Parts of the motion are not wrong. The plan 2 threshold should be unfrozen, and while we may disagree on the specific change proposed, the interest structure does need reform, as the Liberal Democrats have said clearly. The motion also calls for more apprenticeships for 18 to 21-year-olds, and we welcome such investment in principle. We would go further by doubling degree apprenticeships in priority sectors and introducing skills co-operatives specifically to help small businesses to pool resources to take on apprentices they could not otherwise afford.
However, the question is whether the motion as a whole represents a serious plan, and I am afraid that it does not. Specifically, it calls for
“controlling the number of places on university courses where the benefits are significantly outweighed by the cost to graduates and taxpayers.”
Let us be clear about what
“controlling the number of places”
means. It means cutting. The courses they have in mind are arts, humanities and creative subjects.

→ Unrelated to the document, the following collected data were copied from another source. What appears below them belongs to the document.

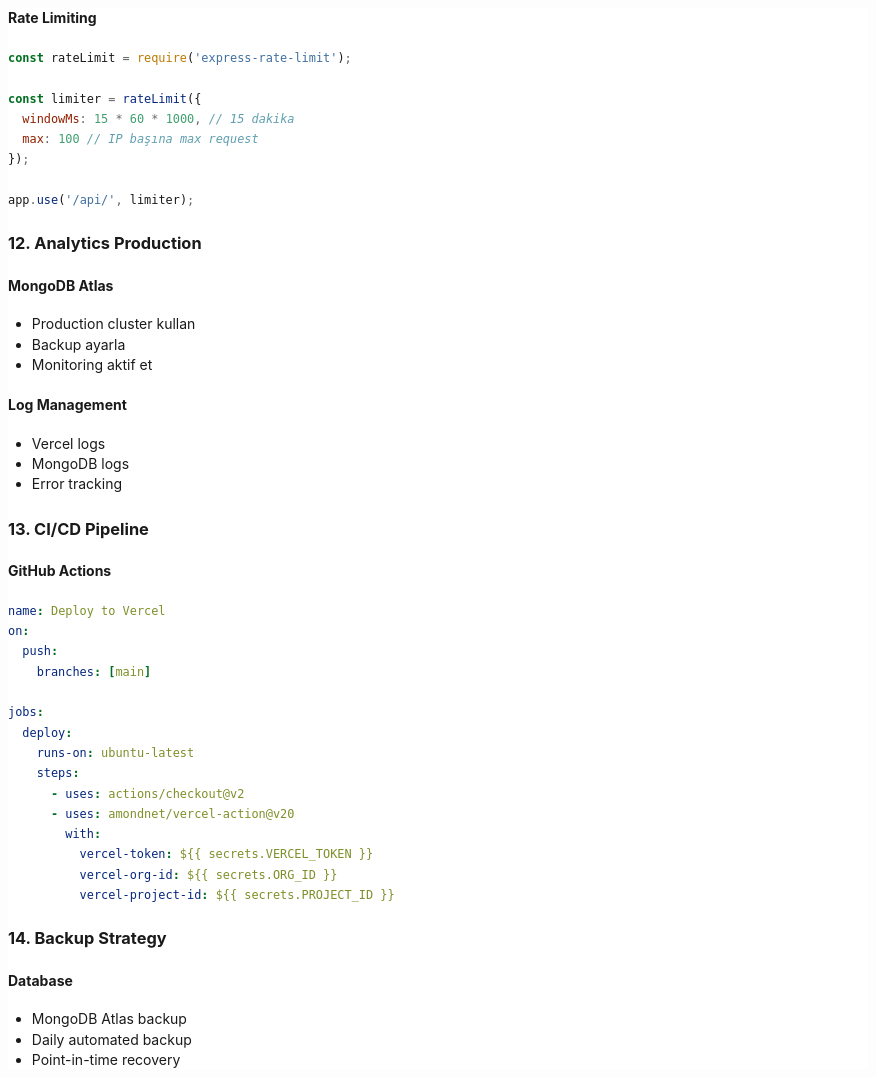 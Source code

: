 #### Rate Limiting
```javascript
const rateLimit = require('express-rate-limit');

const limiter = rateLimit({
  windowMs: 15 * 60 * 1000, // 15 dakika
  max: 100 // IP başına max request
});

app.use('/api/', limiter);
```

### 12. Analytics Production

#### MongoDB Atlas
- Production cluster kullan
- Backup ayarla
- Monitoring aktif et

#### Log Management
- Vercel logs
- MongoDB logs
- Error tracking

### 13. CI/CD Pipeline

#### GitHub Actions
```yaml
name: Deploy to Vercel
on:
  push:
    branches: [main]

jobs:
  deploy:
    runs-on: ubuntu-latest
    steps:
      - uses: actions/checkout@v2
      - uses: amondnet/vercel-action@v20
        with:
          vercel-token: ${{ secrets.VERCEL_TOKEN }}
          vercel-org-id: ${{ secrets.ORG_ID }}
          vercel-project-id: ${{ secrets.PROJECT_ID }}
```

### 14. Backup Strategy

#### Database
- MongoDB Atlas backup
- Daily automated backup
- Point-in-time recovery
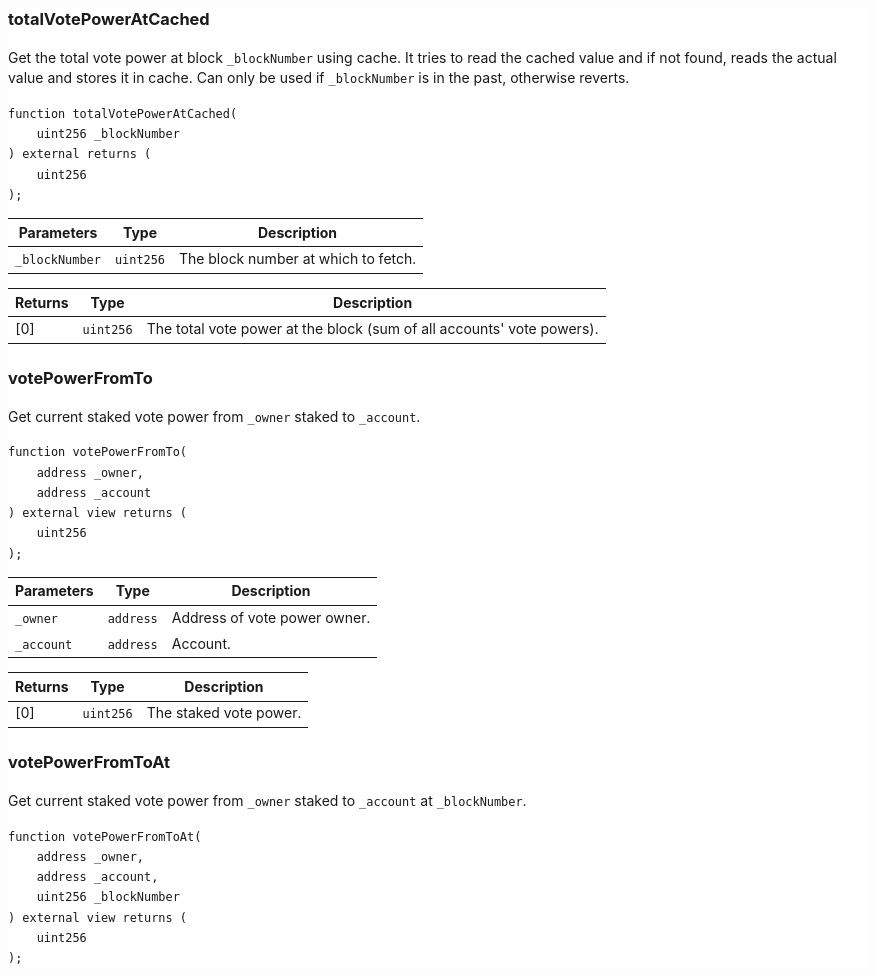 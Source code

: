 ### totalVotePowerAtCached

Get the total vote power at block `_blockNumber` using cache.
It tries to read the cached value and if not found, reads the actual value and stores it in cache.
Can only be used if `_blockNumber` is in the past, otherwise reverts.

```solidity
function totalVotePowerAtCached(
    uint256 _blockNumber
) external returns (
    uint256
);
```

| Parameters     | Type      | Description                         |
| -------------- | --------- | ----------------------------------- |
| `_blockNumber` | `uint256` | The block number at which to fetch. |

| Returns | Type      | Description                                                           |
| ------- | --------- | --------------------------------------------------------------------- |
| [0]     | `uint256` | The total vote power at the block (sum of all accounts' vote powers). |

### votePowerFromTo

Get current staked vote power from `_owner` staked to `_account`.

```solidity
function votePowerFromTo(
    address _owner,
    address _account
) external view returns (
    uint256
);
```

| Parameters | Type      | Description                  |
| ---------- | --------- | ---------------------------- |
| `_owner`   | `address` | Address of vote power owner. |
| `_account` | `address` | Account.                     |

| Returns | Type      | Description            |
| ------- | --------- | ---------------------- |
| [0]     | `uint256` | The staked vote power. |

### votePowerFromToAt

Get current staked vote power from `_owner` staked to `_account` at `_blockNumber`.

```solidity
function votePowerFromToAt(
    address _owner,
    address _account,
    uint256 _blockNumber
) external view returns (
    uint256
);
```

The argument rests on a definition that sounds objective but is not: which courses have benefits that are significantly outweighed by their costs? The proxy appears effectively to be graduate salaries. Graduate salaries are a poor measure of what society gains from a degree. Nursing, teaching, social work and creative arts all underperform on salary data while delivering enormous public value, so what logic are the Conservatives applying? Even on salary terms, cutting arts places would damage science, technology, engineering and maths, not protect it, as one Labour Member mentioned. Arts courses are relatively cheap to deliver and cross-subsidise expensive laboratory provision. The Institute for Fiscal Studies explicitly found that reducing arts funding may, perversely, reduce funding for STEM.
Alex McIntyre (Gloucester) (Lab)
The hon. Gentleman is making a very important point. The Conservatives talk about cutting public funding for courses such as creative arts, but that will not stop the wealthiest students from accessing those courses. Does he agree with me that all that will happen is that people from more deprived parts of our country will not be able to access them, and that there will be one rule for them and another rule for everyone else?